Let's say we want to fetch the g,r,i magnitudes from 10 objects in the SMASH DR1 data set, and retrieve the results as a CSV-formatted string:

In [None]:
query = 'SELECT gmag, rmag, imag FROM smash_dr1.object WHERE gmag<99 AND rmag<99 AND imag<99 LIMIT 10'
response = qc.query(sql = query, fmt = 'csv')
print (response)

<a class="anchor" id="savevospace"></a>
# Saving results to virtual storage VOSpace

VOSpace is a convenient storage space for users to save their work. It can store any data or file type.  

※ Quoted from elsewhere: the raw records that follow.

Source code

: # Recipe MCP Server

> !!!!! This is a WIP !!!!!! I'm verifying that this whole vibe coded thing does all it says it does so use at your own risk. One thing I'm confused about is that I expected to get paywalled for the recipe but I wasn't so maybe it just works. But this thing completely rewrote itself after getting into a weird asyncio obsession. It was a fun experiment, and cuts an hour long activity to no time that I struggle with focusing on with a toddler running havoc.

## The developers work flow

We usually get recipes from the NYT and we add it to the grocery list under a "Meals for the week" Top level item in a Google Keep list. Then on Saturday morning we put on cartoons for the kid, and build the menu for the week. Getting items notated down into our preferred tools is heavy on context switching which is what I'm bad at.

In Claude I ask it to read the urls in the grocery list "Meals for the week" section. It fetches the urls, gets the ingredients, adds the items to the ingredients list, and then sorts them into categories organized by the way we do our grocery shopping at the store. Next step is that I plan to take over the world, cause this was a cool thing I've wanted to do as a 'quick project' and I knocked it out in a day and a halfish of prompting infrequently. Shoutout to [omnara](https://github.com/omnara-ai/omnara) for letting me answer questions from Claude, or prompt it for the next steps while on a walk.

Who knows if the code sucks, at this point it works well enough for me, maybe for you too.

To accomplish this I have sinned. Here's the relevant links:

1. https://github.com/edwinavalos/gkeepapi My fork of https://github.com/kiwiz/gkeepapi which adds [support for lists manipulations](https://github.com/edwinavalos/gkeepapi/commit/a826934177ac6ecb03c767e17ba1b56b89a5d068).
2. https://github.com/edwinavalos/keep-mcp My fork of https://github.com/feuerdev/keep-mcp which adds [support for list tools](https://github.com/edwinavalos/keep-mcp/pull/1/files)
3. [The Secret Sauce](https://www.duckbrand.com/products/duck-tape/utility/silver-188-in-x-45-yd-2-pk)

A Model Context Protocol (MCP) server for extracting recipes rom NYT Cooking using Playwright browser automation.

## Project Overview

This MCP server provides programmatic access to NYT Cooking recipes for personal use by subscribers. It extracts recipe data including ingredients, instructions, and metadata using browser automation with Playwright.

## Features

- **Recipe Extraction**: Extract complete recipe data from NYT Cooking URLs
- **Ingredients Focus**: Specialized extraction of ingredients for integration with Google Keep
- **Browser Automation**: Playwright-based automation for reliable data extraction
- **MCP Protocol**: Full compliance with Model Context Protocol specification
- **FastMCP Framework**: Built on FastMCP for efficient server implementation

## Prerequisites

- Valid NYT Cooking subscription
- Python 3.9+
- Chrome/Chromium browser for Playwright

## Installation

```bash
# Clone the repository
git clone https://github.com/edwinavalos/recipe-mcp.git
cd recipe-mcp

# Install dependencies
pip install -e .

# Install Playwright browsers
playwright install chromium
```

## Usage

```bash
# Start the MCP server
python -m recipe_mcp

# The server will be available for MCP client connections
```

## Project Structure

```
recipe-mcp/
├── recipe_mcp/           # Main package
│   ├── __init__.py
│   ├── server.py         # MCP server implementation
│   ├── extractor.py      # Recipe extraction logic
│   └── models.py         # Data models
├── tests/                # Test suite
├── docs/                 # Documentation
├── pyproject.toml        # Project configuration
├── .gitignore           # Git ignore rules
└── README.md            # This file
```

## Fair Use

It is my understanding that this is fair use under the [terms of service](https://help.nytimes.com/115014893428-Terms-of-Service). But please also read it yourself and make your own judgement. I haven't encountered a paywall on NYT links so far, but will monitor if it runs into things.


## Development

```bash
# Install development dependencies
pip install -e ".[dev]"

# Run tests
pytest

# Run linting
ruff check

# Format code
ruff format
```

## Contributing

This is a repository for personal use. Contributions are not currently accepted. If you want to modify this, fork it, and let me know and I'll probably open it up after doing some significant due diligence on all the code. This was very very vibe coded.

Now we want to save the results from the same query to our virtual storage space instead.  By putting the query in a try-block we are able to trap errors when executing the query.  Note that running this cell multiple times will trigger an error and we use the Storage Manager Client to remove the file once we are done.

In [None]:
try:
    response = qc.query (sql=query, fmt='csv', out='vos://examplemags.csv')
except Exception as e:
    # Handle any errors in the query.  By running this cell multiple times with the same
    # output file, or by using a bogus SQL statement, you can view various error messages.
    print (e.message)
else:
    if response is not None: 
        print (response)        
    else:
        print ("OK")

Let's ensure the file was created in VOSpace:

In [None]:
sc.ls(name='vos://examplemags.csv')

Now let's remove the file we just created:

In [None]:
sc.rm (name='vos://examplemags.csv')

Let's ensure the file was removed from VOSpace:

In [None]:
sc.rm (name='vos://examplemags.csv')

<a class="anchor" id="savemydb"></a>
# Saving results to remote database MyDB
MyDB is a useful OS remote per-user relational database that can store data tables. Furthermore, the results of queries can be directly saved to MyDB, as we show in the following example:

In [None]:
try:
    response = qc.query (sql=query, fmt='csv', out='mydb://examplemags')
except Exception as e:
    # Handle any errors in the query.  By running this cell multiple times with the same
    # output file, or by using a bogus SQL statement, you can view various error messages.
    print (e.message)
else:
    if response is not None: 
        print (response)         
    else:
        print ("OK")

Ensure the table has been saved to MyDB by calling the *mydb_list()* function:

In [None]:
print(qc.mydb_list(),"\n")

Now let's drop the table from our MyDB.

In [None]:
qc.mydb_drop('examplemags')

Ensure it has been removed by calling the *mydb_list()* function again:

In [None]:
print(qc.mydb_list(),"\n")

<a class="anchor" id="importmydb"></a>
# Import data into a MyDB table with QueryClient

Users can use the *mydb_import* function to import data saved on a local computer or import data from VOSpace into a MyDB data table. The data must be in the form of either a CSV file or Pandas Dataframe object in order to load it into MyDB.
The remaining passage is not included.